In the entries below, find the line with "- фронтенд приложения" and the line with "- **VueJS (TypeScript)** - фронтенд"; give again those lines and every line between them, exactly.
(DATA)
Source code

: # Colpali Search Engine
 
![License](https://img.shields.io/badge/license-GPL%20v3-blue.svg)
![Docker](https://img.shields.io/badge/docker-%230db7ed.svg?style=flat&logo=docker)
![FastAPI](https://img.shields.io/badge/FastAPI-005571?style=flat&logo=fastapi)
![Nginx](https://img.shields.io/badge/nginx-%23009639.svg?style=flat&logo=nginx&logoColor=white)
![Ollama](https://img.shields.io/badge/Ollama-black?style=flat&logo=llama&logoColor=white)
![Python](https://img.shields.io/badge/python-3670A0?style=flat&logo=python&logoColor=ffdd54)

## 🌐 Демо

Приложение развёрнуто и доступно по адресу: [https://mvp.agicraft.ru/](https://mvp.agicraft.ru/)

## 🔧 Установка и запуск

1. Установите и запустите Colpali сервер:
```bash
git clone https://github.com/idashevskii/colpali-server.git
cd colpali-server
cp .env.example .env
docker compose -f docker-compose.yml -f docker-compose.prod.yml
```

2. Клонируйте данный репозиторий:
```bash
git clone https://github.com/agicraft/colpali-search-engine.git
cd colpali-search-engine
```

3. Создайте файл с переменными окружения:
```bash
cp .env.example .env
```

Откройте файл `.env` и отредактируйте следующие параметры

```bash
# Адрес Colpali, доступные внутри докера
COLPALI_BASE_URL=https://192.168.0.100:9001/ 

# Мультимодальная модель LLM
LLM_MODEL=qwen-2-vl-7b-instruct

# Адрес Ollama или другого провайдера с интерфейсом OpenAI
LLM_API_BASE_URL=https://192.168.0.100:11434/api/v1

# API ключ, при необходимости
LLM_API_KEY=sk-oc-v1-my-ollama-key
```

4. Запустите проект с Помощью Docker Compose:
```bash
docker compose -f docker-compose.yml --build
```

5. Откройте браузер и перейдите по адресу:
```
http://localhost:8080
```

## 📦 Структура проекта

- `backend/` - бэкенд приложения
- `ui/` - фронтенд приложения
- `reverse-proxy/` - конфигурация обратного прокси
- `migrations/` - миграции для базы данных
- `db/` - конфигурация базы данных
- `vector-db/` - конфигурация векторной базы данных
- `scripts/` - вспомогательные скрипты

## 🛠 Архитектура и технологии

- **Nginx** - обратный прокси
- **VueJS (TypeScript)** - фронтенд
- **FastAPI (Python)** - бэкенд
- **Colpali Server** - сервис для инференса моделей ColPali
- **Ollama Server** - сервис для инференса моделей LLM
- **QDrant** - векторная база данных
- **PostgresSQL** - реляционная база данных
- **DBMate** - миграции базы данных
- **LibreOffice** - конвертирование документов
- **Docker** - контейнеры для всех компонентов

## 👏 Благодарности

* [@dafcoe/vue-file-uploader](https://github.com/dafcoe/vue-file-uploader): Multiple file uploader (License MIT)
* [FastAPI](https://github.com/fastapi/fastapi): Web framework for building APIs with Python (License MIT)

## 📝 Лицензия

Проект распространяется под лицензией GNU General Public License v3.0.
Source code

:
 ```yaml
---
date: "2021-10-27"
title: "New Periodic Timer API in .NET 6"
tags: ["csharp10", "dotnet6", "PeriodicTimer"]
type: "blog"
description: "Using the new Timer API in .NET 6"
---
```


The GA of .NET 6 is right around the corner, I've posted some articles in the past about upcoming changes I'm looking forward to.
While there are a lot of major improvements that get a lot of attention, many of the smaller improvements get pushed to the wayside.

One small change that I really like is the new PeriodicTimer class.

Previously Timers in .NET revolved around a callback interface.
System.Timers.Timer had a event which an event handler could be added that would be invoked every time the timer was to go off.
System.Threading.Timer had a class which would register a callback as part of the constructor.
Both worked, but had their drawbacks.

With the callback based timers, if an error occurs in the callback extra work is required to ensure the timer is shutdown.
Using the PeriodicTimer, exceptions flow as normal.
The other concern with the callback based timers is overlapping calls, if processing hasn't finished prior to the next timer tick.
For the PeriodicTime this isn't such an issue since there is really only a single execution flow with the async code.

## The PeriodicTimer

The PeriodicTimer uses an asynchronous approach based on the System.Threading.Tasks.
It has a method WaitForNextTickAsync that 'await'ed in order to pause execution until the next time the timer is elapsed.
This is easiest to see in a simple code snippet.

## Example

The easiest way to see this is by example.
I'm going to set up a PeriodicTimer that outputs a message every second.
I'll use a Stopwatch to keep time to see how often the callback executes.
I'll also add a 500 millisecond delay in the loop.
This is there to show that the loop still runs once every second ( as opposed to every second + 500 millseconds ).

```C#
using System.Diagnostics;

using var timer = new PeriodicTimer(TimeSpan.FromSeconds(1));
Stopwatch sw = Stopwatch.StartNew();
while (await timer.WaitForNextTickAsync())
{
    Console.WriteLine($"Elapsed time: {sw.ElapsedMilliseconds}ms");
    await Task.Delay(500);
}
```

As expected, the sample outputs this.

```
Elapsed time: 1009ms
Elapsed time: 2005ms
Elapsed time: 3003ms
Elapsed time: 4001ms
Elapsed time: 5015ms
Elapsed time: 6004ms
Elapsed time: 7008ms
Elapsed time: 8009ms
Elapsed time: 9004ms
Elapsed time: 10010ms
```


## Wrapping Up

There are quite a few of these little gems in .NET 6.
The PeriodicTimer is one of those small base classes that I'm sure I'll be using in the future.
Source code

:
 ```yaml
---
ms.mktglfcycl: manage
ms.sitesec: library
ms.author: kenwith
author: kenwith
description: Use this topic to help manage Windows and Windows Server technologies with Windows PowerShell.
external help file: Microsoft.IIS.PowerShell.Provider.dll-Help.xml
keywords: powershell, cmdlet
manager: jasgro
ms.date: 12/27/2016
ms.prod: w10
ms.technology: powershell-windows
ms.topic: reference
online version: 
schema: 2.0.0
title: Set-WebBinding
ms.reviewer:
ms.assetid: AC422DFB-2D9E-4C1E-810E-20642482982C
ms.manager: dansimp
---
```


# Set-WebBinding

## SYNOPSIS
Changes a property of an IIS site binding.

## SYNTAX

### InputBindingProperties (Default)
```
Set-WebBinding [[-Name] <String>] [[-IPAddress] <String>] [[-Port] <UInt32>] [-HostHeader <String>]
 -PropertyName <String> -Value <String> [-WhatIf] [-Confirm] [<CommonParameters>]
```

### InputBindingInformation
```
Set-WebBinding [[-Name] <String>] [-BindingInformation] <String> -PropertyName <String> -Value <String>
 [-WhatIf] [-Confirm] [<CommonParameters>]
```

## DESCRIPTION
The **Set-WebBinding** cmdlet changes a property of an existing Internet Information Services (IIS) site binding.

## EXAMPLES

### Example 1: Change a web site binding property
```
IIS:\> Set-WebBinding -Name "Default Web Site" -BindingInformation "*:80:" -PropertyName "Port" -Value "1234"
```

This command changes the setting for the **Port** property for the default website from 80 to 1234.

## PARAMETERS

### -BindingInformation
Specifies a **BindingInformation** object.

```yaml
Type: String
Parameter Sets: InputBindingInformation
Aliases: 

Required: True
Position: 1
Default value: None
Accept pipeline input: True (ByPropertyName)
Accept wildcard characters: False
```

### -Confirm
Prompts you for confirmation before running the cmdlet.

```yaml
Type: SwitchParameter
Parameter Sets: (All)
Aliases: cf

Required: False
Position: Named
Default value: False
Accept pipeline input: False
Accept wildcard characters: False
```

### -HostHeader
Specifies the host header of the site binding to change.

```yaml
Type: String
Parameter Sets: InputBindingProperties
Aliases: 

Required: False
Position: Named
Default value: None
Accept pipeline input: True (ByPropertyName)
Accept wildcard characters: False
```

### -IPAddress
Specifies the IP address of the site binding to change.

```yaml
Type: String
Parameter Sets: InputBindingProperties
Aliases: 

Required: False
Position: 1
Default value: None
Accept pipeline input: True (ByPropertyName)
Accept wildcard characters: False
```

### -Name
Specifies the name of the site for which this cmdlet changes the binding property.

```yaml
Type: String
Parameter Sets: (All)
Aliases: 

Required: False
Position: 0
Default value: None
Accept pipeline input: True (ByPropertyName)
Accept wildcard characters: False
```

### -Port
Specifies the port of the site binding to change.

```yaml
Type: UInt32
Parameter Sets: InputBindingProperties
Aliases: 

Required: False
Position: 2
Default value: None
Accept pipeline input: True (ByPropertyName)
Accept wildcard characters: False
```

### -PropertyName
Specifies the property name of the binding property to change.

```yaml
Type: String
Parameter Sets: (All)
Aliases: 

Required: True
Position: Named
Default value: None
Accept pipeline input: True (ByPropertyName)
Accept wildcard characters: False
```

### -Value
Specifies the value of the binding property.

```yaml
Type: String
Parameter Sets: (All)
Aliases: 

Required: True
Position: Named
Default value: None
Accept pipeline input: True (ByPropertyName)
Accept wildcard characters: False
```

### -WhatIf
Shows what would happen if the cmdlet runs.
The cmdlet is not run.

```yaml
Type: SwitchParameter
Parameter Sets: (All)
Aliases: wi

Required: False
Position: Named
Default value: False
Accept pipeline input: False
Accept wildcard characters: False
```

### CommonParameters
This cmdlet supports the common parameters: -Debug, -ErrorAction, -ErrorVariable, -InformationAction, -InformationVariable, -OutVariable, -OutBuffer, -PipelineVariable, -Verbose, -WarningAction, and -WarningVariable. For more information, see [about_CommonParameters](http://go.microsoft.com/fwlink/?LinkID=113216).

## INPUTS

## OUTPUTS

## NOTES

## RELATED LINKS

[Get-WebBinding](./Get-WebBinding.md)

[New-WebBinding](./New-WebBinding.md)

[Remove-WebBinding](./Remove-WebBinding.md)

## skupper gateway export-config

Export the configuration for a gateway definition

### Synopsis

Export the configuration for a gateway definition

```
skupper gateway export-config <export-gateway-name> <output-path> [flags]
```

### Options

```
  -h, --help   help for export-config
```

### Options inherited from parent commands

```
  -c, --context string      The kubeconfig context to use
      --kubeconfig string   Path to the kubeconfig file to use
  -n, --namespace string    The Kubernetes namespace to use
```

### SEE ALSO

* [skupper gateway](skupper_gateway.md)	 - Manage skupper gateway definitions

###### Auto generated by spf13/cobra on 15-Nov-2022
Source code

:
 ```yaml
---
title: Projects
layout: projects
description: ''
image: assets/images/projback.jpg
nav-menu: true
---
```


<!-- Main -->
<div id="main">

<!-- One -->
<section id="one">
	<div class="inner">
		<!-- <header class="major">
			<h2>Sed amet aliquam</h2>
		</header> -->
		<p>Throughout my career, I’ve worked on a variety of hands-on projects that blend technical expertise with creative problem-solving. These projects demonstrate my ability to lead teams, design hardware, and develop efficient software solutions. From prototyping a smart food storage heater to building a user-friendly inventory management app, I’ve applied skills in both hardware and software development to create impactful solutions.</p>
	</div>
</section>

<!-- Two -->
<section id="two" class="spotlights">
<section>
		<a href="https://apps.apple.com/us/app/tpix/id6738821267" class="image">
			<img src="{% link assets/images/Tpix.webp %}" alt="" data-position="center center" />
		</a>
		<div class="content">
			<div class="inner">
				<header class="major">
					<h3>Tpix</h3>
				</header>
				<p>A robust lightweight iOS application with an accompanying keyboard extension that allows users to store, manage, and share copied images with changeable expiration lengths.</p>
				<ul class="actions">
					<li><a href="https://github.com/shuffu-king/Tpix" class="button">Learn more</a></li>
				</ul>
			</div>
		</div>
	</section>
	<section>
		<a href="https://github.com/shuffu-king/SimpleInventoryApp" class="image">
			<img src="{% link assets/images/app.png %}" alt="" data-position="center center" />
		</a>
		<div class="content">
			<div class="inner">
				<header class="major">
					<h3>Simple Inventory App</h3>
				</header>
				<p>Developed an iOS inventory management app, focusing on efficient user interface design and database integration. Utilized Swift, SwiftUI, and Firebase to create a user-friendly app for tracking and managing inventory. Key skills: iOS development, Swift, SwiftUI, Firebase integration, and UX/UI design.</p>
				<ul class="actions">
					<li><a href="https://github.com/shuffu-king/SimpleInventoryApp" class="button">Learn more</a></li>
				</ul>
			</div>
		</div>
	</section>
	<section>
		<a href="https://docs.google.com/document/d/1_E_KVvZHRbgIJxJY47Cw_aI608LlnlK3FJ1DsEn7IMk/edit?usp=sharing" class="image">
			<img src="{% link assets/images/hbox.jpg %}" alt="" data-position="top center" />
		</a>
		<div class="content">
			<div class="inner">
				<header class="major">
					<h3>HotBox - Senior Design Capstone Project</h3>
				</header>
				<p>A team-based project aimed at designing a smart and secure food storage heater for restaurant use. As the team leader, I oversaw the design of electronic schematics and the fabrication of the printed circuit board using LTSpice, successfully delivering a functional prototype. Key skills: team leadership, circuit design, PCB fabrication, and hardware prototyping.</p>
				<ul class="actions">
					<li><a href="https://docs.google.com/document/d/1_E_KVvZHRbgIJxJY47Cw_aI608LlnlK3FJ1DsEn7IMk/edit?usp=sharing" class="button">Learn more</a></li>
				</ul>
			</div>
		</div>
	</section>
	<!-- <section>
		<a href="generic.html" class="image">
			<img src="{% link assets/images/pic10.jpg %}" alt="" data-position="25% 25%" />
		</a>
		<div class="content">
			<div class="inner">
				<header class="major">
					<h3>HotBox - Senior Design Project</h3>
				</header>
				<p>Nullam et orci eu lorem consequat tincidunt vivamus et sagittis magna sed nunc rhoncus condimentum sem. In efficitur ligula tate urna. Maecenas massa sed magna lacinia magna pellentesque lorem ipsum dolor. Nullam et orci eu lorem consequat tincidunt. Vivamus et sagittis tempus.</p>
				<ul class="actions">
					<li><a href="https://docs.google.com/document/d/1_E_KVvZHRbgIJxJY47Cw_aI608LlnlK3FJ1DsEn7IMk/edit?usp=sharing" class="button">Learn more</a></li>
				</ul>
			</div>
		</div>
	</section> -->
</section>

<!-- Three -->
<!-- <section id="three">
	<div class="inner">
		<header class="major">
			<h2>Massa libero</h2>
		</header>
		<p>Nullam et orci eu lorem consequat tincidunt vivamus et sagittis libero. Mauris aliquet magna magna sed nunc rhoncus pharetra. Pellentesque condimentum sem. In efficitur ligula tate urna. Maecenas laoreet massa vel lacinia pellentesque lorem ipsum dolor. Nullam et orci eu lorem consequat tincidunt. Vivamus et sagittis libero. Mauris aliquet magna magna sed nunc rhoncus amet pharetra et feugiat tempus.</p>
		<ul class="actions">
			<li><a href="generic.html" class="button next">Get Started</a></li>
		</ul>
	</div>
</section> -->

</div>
(End DATA)
▶ _OUTPUT OF THE TASK_:
- `ui/` - фронтенд приложения
- `reverse-proxy/` - конфигурация обратного прокси
- `migrations/` - миграции для базы данных
- `db/` - конфигурация базы данных
- `vector-db/` - конфигурация векторной базы данных
- `scripts/` - вспомогательные скрипты

## 🛠 Архитектура и технологии

- **Nginx** - обратный прокси
- **VueJS (TypeScript)** - фронтенд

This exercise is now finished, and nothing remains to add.